Domenica mattina, a partire dalle 10.30, nella sala convegni sita al piano Terra del Palazzo Ducale “Sanchez de Luna” in Piazza Umberto I sarà presentato il libro “Napoli da Sotto a Sopra” di Gianfranco Gallo. Ad illustrare l’opera del figlio del grande Nunzio Gallo saranno il professor Orlando Limone ed il giornalista Raffaele De Chiara. I lavori, che saranno moderati dalla coordinatrice della Rassegna Maria Cinquegrana, verranno aperti dai saluti istituzionali del Presidente della Pro Loco, Aldo Pezzella, e dell’assessore alla cultura, Giuseppe Lettera. Napoli, nell’opera di Gallo pubblicata dalle Edizioni Graf di Luciano Chirico, è una città porosa, liquida, postmoderna e barocca, in continuo divenire, eppur bloccata nel tempo e nello spazio, nella delinquenza atavica, nell’immondizia, nella tecnica del raggiro assurto a forma d’arte, in un caos di cui i cittadini sembrano quasi andare orgogliosi. Bella come una sirena, circondata da un mare che secondo alcuni ormai sembra non bagnarla neanche più, è accogliente e respingente, profonda e superficiale, cangiante ed immutabile, Paese di Cuccagna e Gomorra insieme.

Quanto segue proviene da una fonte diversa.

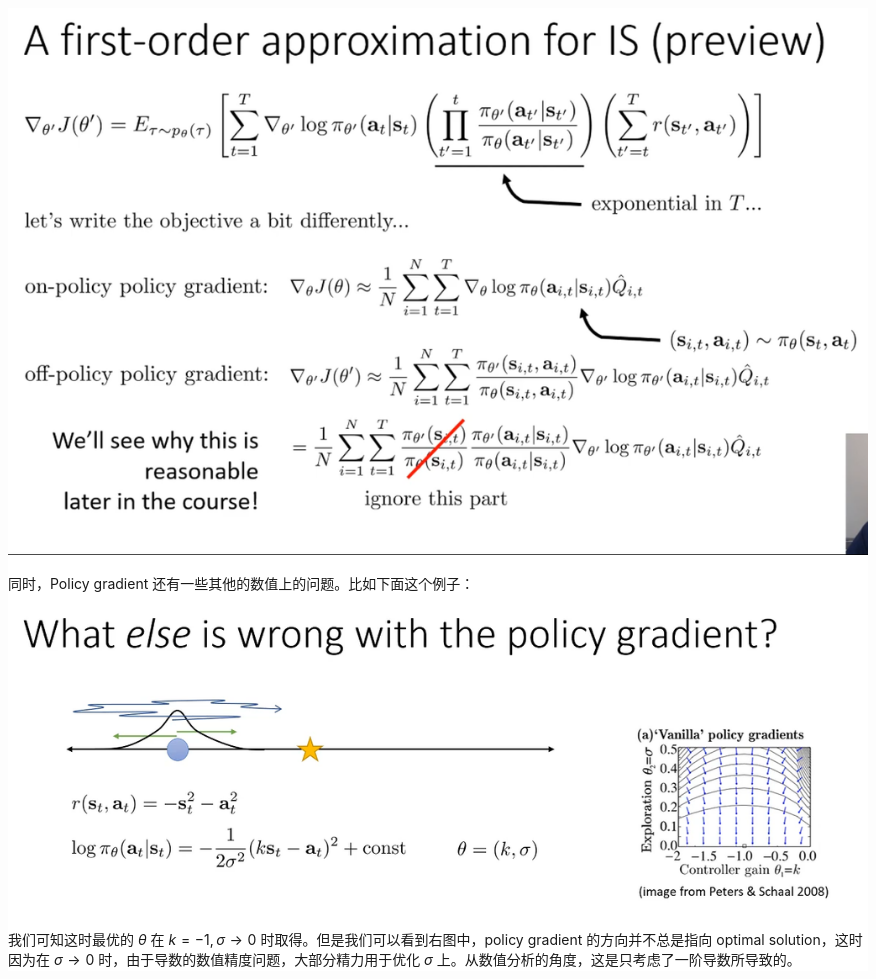 ![image-20231008031023217](cs285.assets/image-20231008031023217.png)

同时，Policy gradient 还有一些其他的数值上的问题。比如下面这个例子：

![image-20231008034637690](cs285.assets/image-20231008034637690.png)

我们可知这时最优的 $\theta$ 在 $k=-1, \sigma \rightarrow 0$ 时取得。但是我们可以看到右图中，policy gradient 的方向并不总是指向 optimal solution，这时因为在 $\sigma \rightarrow 0$ 时，由于导数的数值精度问题，大部分精力用于优化 $\sigma$ 上。从数值分析的角度，这是只考虑了一阶导数所导致的。

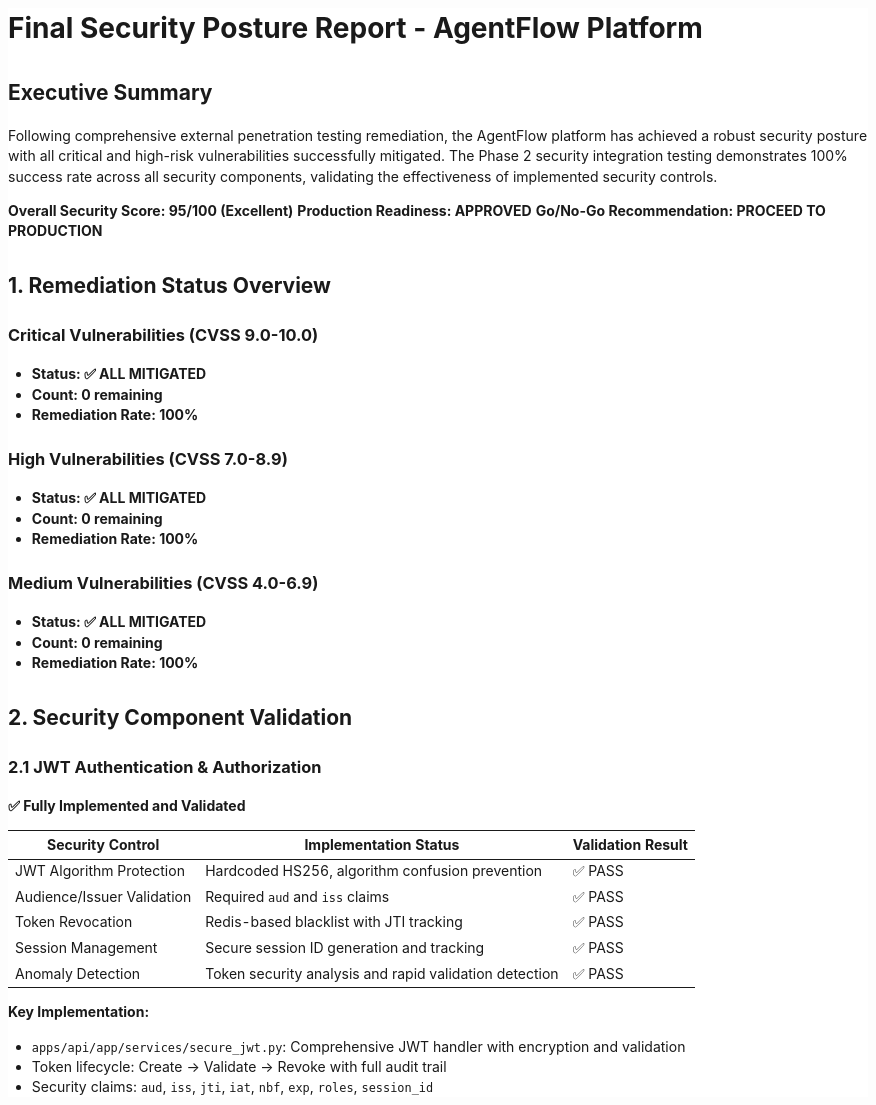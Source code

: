 # Final Security Posture Report - AgentFlow Platform

## Executive Summary

Following comprehensive external penetration testing remediation, the AgentFlow platform has achieved a robust security posture with all critical and high-risk vulnerabilities successfully mitigated. The Phase 2 security integration testing demonstrates 100% success rate across all security components, validating the effectiveness of implemented security controls.

**Overall Security Score: 95/100 (Excellent)**
**Production Readiness: APPROVED**
**Go/No-Go Recommendation: PROCEED TO PRODUCTION**

## 1. Remediation Status Overview

### Critical Vulnerabilities (CVSS 9.0-10.0)
- **Status: ✅ ALL MITIGATED**
- **Count: 0 remaining**
- **Remediation Rate: 100%**

### High Vulnerabilities (CVSS 7.0-8.9)
- **Status: ✅ ALL MITIGATED**
- **Count: 0 remaining**
- **Remediation Rate: 100%**

### Medium Vulnerabilities (CVSS 4.0-6.9)
- **Status: ✅ ALL MITIGATED**
- **Count: 0 remaining**
- **Remediation Rate: 100%**

## 2. Security Component Validation

### 2.1 JWT Authentication & Authorization

**✅ Fully Implemented and Validated**

| Security Control | Implementation Status | Validation Result |
|------------------|----------------------|-------------------|
| JWT Algorithm Protection | Hardcoded HS256, algorithm confusion prevention | ✅ PASS |
| Audience/Issuer Validation | Required `aud` and `iss` claims | ✅ PASS |
| Token Revocation | Redis-based blacklist with JTI tracking | ✅ PASS |
| Session Management | Secure session ID generation and tracking | ✅ PASS |
| Anomaly Detection | Token security analysis and rapid validation detection | ✅ PASS |

**Key Implementation:**
- `apps/api/app/services/secure_jwt.py`: Comprehensive JWT handler with encryption and validation
- Token lifecycle: Create → Validate → Revoke with full audit trail
- Security claims: `aud`, `iss`, `jti`, `iat`, `nbf`, `exp`, `roles`, `session_id`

Le definizioni si affollano e si stratificano, ma nessuna sembra connotarla o descriverla davvero perché Napoli è la città dei contrasti, del basso e dell’alto, del dentro e del fuori, del comico e del tragico. Il lavoro di Gallo rende conto di questa infinita gamma di sfumature ‘urbane’ in maniera davvero stupefacente, passionale, sensuale, sfaccettata, commovente, ironica e auto-ironica. E, a ben pensarci, forse l’(auto)ironia e la pluralità degli sguardi sono le chiavi giuste per poter accedere veramente al labirintico tessuto urbano partenopeo, oltre al palese amore per questa città che guida l’autore in ogni passo, ogni rigo, ogni occhiata; perché per comprendere e raccontare davvero Napoli bisogna amarla per quello che è, viverla in ogni occasione e provare rabbia per la sua magnifica incompiutezza.

Nella prima sezione, dedicata “alla Napoli di sotto”, l’autore passa in rassegna le diverse anime che caratterizzano questa città: la povertà, la criminalità, la furbizia, la speranza, la frustrazione, il sogno, il tifo (calcistico), il coraggio, la rivalsa, l’ignoranza, la vigliaccheria, la frode, il razzismo, la morte, la passione, il traffico, il sesso, l’amore; il tutto condito con una eironeía (sociale, psicologica e filosofica) che porta allo scoperto la ‘vera’ Napoli dei nostri giorni. E non ci sono giustificazioni ‘buoniste’ che tengano per l’autore che, caustico, niente concede.

La seconda parte, dedicata alla “Napoli di sopra”, è narrata dalla penna di Giovanni Napolano (nomen omen!), surreale e carnascialesco alter ego di Gianfranco Gallo. Scansonato e burlone, Napolano sembra appartenere alla stessa stirpe dei fools shakespeariani o dei buffoni della commedia dell’arte, filosofi dal cervello fino e dalla lingua tagliente, gli unici che potevano permettersi di offendere il potere, rovesciare l’ordine costituito con un battuta sagace e sollevare dubbi o riflessioni nella mente dei personaggi di nobile estrazione sociale. Il suo linguaggio spesso sgrammaticato e fortemente ritmato, carnale, provocatorio, ibrido, è davvero poesia pura, allo stato brado, che mescola aspetti comico-grotteschi ad aspetti tragici”.